The lipid binding activity of the exchangeable apolipoprotein apolipophorin-III correlates with the formation of a partially folded conformation

Manduca sexta apolipophorin-III, apoLp-III, is an exchangeable apolipoprotein of 17 kDa that contains no Trp, one Tyr, and eight Phe. The effect of pH on the kinetics of association of apoLp-III with dimyristoylphosphatidylcholine was studied. The pH dependence of the kinetics showed three distinct regions.
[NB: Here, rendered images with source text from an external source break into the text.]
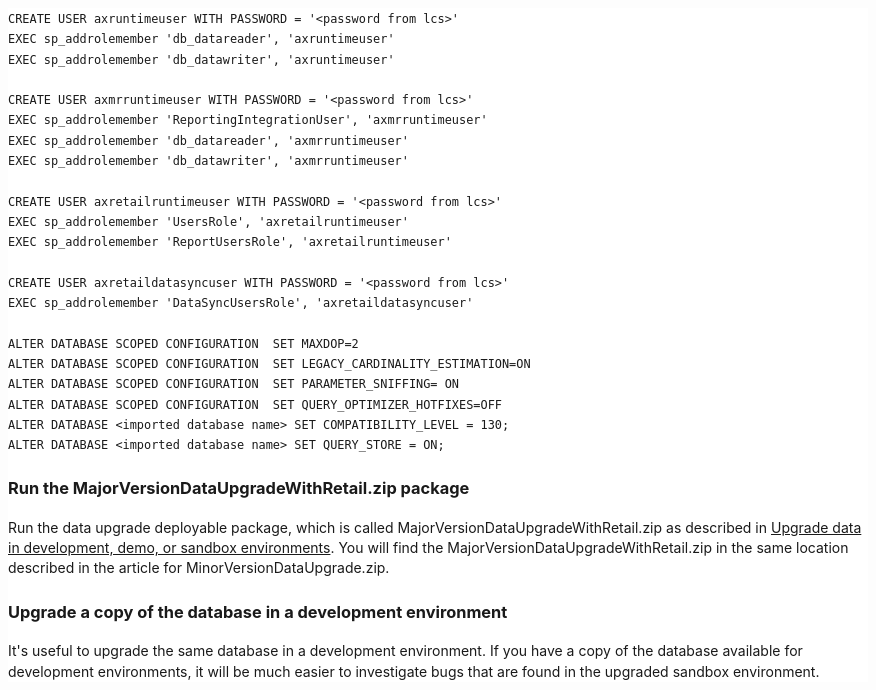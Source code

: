     CREATE USER axruntimeuser WITH PASSWORD = '<password from lcs>'
    EXEC sp_addrolemember 'db_datareader', 'axruntimeuser'
    EXEC sp_addrolemember 'db_datawriter', 'axruntimeuser'

    CREATE USER axmrruntimeuser WITH PASSWORD = '<password from lcs>'
    EXEC sp_addrolemember 'ReportingIntegrationUser', 'axmrruntimeuser'
    EXEC sp_addrolemember 'db_datareader', 'axmrruntimeuser'
    EXEC sp_addrolemember 'db_datawriter', 'axmrruntimeuser'

    CREATE USER axretailruntimeuser WITH PASSWORD = '<password from lcs>'
    EXEC sp_addrolemember 'UsersRole', 'axretailruntimeuser'
    EXEC sp_addrolemember 'ReportUsersRole', 'axretailruntimeuser'

    CREATE USER axretaildatasyncuser WITH PASSWORD = '<password from lcs>'
    EXEC sp_addrolemember 'DataSyncUsersRole', 'axretaildatasyncuser'

    ALTER DATABASE SCOPED CONFIGURATION  SET MAXDOP=2
    ALTER DATABASE SCOPED CONFIGURATION  SET LEGACY_CARDINALITY_ESTIMATION=ON
    ALTER DATABASE SCOPED CONFIGURATION  SET PARAMETER_SNIFFING= ON
    ALTER DATABASE SCOPED CONFIGURATION  SET QUERY_OPTIMIZER_HOTFIXES=OFF
    ALTER DATABASE <imported database name> SET COMPATIBILITY_LEVEL = 130;
    ALTER DATABASE <imported database name> SET QUERY_STORE = ON;
 
### Run the MajorVersionDataUpgradeWithRetail.zip package

Run the data upgrade deployable package, which is called MajorVersionDataUpgradeWithRetail.zip as described in [Upgrade data in development, demo, or sandbox environments](upgrade-data-to-latest-update.md). You will find the MajorVersionDataUpgradeWithRetail.zip in the same location described in the article for MinorVersionDataUpgrade.zip.

### Upgrade a copy of the database in a development environment

It's useful to upgrade the same database in a development environment. If you have a copy of the database available for development environments, it will be much easier to investigate bugs that are found in the upgraded sandbox environment.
Above pH 7, the reaction rate is slow and slightly affected by pH. A similar to 40-fold increase in the rate constant is observed when the pH is decreased from 8 to 4, and a decrease in rate is observed below pH 4. Far-UV CD spectroscopy indicated that the secondary structure of the protein is not affected when decreasing the pH from 8 to 4.5, The pH dependence of the Tyr fluorescence showed three pH regions that resemble the regions observed in the kinetics. Comparison of the far-UV CD and fluorescence studies indicated the formation of a folding intermediate between pHs 4 and 7. This intermediate was also characterized by near-UV CD and fluorescence quenching. Fluorescence quenching studies with I- and Csf indicated a very low exposure of the Tyr residue in both native and intermediate conformations. The pH dependence of the near-UV CP spectra indicated that the native --> intermediate transition is accompanied by a loss in the packing constrains of the Tyr residue. UV absorption spectroscopy of the Phe and Tyr residues indicated that the native --> intermediate transition is also accompanied by the hydration of the Tyr residue and similar to 4 Phe residues. This report shows, for the first time, the correlation between the increase in lipid binding activity of an exchangeable apolipoprotein and the formation of a compact but hydrated conformation near physiological conditions. These results suggest a direct correlation between the lipid binding activity and the internal hydration of the apolipoprotein. The similarity between the insect exchangeable apolipoprotein and the human counterparts, apoA-I, apoA-II, etc., and the recent demonstration of the presence of a molten globular like-state of human apoA-I near physiological conditions [Gursky, O., and Atkinson, D. (1996) Proc. Natl. Acad Sci. U.S.A. 93, 2991-2995] suggest that this highly hydrated and compact state may play an important physiological role as the most active lipid binding state of the apolipoproteins in general.